Only the lines from the one containing "## Other Supporting Information" to the end of the records belong in the output; print them exactly.

(Items from a data source)

====

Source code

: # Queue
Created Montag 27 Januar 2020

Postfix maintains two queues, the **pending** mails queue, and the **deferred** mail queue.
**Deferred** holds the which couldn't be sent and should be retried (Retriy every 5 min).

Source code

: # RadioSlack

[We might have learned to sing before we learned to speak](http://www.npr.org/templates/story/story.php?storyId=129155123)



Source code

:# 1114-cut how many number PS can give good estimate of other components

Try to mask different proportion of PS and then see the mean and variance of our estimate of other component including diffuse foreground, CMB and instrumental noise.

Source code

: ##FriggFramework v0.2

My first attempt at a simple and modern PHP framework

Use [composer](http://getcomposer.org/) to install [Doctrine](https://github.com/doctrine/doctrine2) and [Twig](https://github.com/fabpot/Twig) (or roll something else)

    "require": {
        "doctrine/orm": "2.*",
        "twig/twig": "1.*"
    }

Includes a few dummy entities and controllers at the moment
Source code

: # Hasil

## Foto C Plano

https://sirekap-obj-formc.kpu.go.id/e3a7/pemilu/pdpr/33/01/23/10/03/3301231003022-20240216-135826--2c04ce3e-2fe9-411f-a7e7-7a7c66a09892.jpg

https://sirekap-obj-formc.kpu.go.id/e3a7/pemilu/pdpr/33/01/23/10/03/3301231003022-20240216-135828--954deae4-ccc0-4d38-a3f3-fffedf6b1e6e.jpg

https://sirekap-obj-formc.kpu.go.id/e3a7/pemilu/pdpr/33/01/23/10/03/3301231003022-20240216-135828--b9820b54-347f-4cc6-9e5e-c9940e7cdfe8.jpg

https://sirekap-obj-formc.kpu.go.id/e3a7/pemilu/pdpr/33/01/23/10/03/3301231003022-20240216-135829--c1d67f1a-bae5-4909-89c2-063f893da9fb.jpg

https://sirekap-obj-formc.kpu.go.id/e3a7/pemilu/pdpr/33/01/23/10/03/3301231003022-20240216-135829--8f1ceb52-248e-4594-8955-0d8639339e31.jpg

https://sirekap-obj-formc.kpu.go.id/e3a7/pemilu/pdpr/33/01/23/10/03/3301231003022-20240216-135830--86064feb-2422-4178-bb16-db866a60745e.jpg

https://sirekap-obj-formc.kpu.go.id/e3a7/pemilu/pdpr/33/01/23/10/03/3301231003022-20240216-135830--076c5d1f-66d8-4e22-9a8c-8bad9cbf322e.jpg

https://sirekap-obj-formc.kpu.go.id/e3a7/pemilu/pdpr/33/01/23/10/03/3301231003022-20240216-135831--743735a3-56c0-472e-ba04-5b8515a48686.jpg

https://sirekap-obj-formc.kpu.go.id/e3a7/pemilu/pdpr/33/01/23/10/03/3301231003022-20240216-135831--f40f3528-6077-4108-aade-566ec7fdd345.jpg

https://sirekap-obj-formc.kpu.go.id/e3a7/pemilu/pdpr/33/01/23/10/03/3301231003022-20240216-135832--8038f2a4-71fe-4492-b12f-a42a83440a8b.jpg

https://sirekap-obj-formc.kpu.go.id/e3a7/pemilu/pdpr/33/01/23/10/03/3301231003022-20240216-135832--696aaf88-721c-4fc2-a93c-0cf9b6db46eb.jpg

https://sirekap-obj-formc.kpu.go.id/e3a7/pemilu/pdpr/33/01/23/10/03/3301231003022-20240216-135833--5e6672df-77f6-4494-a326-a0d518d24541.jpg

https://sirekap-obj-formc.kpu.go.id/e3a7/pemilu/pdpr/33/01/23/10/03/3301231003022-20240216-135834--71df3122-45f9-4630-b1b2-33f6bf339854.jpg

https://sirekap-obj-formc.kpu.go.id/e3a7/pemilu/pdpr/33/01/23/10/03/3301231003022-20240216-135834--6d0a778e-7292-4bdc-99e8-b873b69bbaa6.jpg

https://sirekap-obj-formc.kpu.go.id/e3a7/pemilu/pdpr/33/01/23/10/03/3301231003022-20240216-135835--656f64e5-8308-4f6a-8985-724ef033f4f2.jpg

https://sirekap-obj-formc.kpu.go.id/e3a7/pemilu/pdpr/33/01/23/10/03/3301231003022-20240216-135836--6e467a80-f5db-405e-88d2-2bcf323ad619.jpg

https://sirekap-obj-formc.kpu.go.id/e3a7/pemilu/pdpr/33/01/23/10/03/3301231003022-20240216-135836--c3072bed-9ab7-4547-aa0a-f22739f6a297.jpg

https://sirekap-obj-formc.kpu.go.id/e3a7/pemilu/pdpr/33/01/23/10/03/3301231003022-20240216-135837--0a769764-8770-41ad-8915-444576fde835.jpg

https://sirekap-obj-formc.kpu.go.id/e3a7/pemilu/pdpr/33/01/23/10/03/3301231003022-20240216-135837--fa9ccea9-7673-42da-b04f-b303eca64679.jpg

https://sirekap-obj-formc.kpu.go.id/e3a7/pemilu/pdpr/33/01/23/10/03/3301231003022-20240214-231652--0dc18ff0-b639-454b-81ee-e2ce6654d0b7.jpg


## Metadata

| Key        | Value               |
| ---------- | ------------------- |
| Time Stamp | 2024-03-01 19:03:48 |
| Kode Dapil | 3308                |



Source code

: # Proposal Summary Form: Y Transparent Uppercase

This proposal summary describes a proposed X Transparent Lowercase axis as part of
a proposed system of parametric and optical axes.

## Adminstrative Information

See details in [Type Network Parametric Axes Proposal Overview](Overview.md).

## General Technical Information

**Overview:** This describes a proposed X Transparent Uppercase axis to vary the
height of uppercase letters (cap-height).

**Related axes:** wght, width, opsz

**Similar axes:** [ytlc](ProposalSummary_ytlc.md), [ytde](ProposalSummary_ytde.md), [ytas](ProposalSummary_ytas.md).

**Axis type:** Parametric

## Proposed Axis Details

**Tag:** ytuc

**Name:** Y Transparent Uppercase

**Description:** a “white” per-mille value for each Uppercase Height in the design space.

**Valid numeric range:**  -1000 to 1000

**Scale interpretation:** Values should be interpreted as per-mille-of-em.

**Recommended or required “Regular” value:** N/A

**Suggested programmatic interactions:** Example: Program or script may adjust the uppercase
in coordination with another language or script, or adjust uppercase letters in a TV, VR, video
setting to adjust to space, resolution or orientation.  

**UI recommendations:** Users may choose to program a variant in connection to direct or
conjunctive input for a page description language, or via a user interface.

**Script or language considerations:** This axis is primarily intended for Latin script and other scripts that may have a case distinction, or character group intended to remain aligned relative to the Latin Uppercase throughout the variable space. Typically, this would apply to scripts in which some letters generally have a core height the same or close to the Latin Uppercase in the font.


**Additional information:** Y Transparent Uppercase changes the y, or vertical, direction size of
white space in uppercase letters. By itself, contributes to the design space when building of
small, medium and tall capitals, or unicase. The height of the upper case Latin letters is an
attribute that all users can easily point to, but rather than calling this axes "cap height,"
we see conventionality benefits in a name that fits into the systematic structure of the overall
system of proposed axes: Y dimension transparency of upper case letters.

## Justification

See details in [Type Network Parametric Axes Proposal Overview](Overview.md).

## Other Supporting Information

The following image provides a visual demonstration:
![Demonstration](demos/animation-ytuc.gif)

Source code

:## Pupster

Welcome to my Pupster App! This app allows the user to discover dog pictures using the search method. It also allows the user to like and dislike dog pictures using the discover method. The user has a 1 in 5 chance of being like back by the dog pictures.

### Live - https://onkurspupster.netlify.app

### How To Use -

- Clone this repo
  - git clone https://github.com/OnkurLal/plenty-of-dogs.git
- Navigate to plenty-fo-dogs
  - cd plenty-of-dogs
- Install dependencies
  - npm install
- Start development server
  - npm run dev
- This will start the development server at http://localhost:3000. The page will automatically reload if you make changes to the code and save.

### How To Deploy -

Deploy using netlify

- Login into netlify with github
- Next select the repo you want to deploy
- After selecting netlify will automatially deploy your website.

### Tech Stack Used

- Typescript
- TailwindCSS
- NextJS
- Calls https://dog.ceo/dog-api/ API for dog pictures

====

Expected answer.
## Other Supporting Information

The following image provides a visual demonstration:
![Demonstration](demos/animation-ytuc.gif)

Source code

:## Pupster

Welcome to my Pupster App! This app allows the user to discover dog pictures using the search method. It also allows the user to like and dislike dog pictures using the discover method. The user has a 1 in 5 chance of being like back by the dog pictures.

### Live - https://onkurspupster.netlify.app

### How To Use -

- Clone this repo
  - git clone https://github.com/OnkurLal/plenty-of-dogs.git
- Navigate to plenty-fo-dogs
  - cd plenty-of-dogs
- Install dependencies
  - npm install
- Start development server
  - npm run dev
- This will start the development server at http://localhost:3000. The page will automatically reload if you make changes to the code and save.

### How To Deploy -

Deploy using netlify

- Login into netlify with github
- Next select the repo you want to deploy
- After selecting netlify will automatially deploy your website.

### Tech Stack Used

- Typescript
- TailwindCSS
- NextJS
- Calls https://dog.ceo/dog-api/ API for dog pictures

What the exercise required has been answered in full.